Photo: Seth Kantner: The Problematic Princesses
The house is shaking again, sheets of snow howling past, the way it is supposed to be here in the Arctic on the second-shortest day of the year. Out there in the dark my dog is barking. Whatever it is that’s got him hollering must be important—if he spends more than a minute out of his doghouse it will be drifted with snow.
China is out too, playing. I bundle up and head out to check on her. The door is buried, the air full of moving snow. Worf, my third-hand dog, is curled up beside his house, his face and body crusted white. He springs to his feet, overjoyed. I pound his frozen snap with a moose bone until he is free.

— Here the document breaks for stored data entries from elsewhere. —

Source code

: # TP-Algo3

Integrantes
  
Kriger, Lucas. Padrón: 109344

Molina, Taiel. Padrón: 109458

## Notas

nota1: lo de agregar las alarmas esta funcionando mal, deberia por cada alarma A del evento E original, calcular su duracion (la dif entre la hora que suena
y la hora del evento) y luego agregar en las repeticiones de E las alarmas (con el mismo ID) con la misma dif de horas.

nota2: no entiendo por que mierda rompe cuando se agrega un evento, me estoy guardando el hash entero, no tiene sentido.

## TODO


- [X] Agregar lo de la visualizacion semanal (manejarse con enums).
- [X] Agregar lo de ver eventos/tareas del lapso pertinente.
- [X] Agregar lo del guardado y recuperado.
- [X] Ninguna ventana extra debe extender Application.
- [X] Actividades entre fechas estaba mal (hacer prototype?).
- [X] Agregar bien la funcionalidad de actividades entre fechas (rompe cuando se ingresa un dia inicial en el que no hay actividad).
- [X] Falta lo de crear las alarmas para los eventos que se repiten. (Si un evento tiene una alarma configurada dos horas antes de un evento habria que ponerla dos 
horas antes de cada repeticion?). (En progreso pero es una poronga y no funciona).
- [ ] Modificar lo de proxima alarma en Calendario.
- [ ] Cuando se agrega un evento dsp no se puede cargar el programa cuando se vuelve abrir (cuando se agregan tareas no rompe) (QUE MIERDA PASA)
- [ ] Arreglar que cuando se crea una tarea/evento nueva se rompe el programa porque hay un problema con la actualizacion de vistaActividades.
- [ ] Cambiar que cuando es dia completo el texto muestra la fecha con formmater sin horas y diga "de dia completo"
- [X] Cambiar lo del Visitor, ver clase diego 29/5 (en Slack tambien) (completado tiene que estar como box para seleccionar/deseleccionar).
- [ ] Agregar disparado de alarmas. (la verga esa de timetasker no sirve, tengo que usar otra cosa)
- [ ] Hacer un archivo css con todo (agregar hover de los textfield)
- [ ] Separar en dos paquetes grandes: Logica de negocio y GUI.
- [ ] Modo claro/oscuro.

I find my daughter and her friend, Sarah Seeberger, at the top of a drift, obscured by passing snow. At least that is who I believe these two snow-crusted apparitions to be. I scramble up beside them. Snow whips in my eyes like sand and leaves me nearly blind, and breathless. I kneel and gather oxygen and my wits for the battle. I lunge at them, arms wide. “Ah, problematic princesses! I must send ye to the rat-piss dungeon!” The girls squeal and plunge over a cornice.

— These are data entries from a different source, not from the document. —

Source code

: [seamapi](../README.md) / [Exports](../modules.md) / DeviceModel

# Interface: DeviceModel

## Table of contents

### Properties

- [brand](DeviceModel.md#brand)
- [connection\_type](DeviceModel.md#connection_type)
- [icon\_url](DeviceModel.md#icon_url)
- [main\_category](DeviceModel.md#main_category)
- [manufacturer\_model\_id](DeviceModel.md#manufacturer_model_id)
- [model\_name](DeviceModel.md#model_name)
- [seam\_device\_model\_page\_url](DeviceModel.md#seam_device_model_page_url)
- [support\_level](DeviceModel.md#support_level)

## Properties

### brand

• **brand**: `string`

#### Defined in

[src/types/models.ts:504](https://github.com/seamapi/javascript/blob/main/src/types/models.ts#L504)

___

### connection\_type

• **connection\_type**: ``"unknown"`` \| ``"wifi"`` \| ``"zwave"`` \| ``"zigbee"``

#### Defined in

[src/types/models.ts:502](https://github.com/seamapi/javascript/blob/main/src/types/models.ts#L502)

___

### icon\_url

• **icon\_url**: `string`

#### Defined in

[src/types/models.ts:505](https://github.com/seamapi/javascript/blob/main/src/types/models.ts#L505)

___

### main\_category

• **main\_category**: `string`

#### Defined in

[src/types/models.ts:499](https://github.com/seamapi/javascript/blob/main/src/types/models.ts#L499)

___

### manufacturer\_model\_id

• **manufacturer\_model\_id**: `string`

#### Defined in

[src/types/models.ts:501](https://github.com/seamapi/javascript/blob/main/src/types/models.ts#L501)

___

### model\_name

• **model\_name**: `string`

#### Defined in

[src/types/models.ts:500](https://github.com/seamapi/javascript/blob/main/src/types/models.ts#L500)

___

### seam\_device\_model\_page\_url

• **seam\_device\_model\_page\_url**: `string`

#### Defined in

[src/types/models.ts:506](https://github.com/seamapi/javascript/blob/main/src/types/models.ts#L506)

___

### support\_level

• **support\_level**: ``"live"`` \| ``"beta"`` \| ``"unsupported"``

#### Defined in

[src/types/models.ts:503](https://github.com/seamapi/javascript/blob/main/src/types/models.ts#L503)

After twenty minutes—much of it spent being ridden like a sled headfirst down to the various dungeons—I inform them that the king must go write his Orion dispatch.
In the dark and swirling gusts, China hunkers low; she suggests I write about the storms lately. Another idea she has is baby salmon. When I ask her what she means, she reminds me of the low river, and all the salmon we saw this past fall—dead on the shores, and spawning in the last channels left in the dried-up streams. Apparently, she’s been worrying with Freezeup so low and very little snow until now, that the ice has frozen down to the developing salmon babies.

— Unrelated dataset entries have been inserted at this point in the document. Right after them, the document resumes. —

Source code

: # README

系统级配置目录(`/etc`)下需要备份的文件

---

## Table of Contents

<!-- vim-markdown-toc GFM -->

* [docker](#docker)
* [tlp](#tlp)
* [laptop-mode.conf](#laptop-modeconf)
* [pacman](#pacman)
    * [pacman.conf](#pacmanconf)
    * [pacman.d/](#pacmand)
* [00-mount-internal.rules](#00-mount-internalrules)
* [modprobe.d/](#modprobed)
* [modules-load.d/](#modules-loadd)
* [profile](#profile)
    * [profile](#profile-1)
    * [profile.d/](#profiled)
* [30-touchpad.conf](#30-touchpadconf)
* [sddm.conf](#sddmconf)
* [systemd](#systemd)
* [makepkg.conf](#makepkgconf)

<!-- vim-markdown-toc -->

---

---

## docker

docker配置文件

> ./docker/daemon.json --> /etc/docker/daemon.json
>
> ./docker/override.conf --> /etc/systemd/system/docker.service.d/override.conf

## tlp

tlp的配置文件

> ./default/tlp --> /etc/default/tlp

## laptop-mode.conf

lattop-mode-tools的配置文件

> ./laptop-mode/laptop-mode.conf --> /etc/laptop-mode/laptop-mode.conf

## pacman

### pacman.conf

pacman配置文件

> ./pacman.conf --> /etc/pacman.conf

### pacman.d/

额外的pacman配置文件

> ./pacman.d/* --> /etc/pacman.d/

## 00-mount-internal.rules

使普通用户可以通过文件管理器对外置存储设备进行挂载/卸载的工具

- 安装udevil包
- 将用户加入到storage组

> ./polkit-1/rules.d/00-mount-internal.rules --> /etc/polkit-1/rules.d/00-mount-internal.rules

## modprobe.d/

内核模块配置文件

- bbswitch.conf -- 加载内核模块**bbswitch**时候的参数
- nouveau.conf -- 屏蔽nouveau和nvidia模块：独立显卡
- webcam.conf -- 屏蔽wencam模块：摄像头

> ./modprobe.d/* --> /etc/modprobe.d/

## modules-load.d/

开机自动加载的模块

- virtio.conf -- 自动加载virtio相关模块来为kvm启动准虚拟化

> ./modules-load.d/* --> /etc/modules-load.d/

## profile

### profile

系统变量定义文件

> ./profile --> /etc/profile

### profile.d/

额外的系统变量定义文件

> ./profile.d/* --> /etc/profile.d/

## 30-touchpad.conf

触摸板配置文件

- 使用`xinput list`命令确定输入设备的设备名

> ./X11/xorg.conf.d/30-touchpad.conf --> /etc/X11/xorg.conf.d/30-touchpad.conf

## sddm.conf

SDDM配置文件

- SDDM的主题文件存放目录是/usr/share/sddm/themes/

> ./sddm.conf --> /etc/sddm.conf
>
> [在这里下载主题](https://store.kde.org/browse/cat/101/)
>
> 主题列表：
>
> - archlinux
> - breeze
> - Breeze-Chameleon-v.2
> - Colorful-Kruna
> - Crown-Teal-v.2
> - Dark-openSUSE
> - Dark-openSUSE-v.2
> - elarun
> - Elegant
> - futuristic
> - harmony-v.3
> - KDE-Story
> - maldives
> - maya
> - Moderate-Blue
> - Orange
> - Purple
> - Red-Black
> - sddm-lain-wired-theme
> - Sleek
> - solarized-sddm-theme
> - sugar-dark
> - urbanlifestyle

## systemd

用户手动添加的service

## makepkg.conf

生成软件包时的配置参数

Me, I’ve been thinking to write about fox hunters from the past—what Bob Uhl described to me, how in the 1920’s red fox skins were worth twenty bucks apiece, and hunters snowshoed for days on the tracks of foxes. The good hunters knew each and every patch of willows on this coastal land; if a fox’s trail angled in the direction of a distant and known thicket, the expert could make a valuable shortcut, knowing exactly where mister fox hoped to hide.
Now, ninety years later, there are a thousand thickets. Millions maybe. Willow-guessing where a fox may hide is an art form gone. Verifying this vegetation influx are more of Bob’s exact facts—about how moose, a willow-eating species, first arrived in the late 1940’s, and thrived.
But foxes, willows, or moose alone make not climate change, nor a story here. Throw in a human. Throw in the fact that Bob Uhl—old and bent and gray, and by far the wisest man I know when it comes to the land—is one of the few here that firmly, gently, steadfastly won’t believe in global warming. And as always, I’m not certain where to put this piece of the puzzle.
This ends my year describing my Arctic homeland to strangers. My charge to unveil examples of change—on these pages anyway—is done. In a way it is a relief, and yet an unfocusing, too. Looking extra hard for change, when you don’t like change, is tough on a person. Scrutinizing carefully for cracks forming in ice you’re standing on, or a frozen land you love, is not necessarily good for man or lemming.
I leave you now, climb into my icy overpants and parka, to return to my problematic princesses and my dog with his almost-wolf Star Trek name, out in the beautiful windblown kingdom.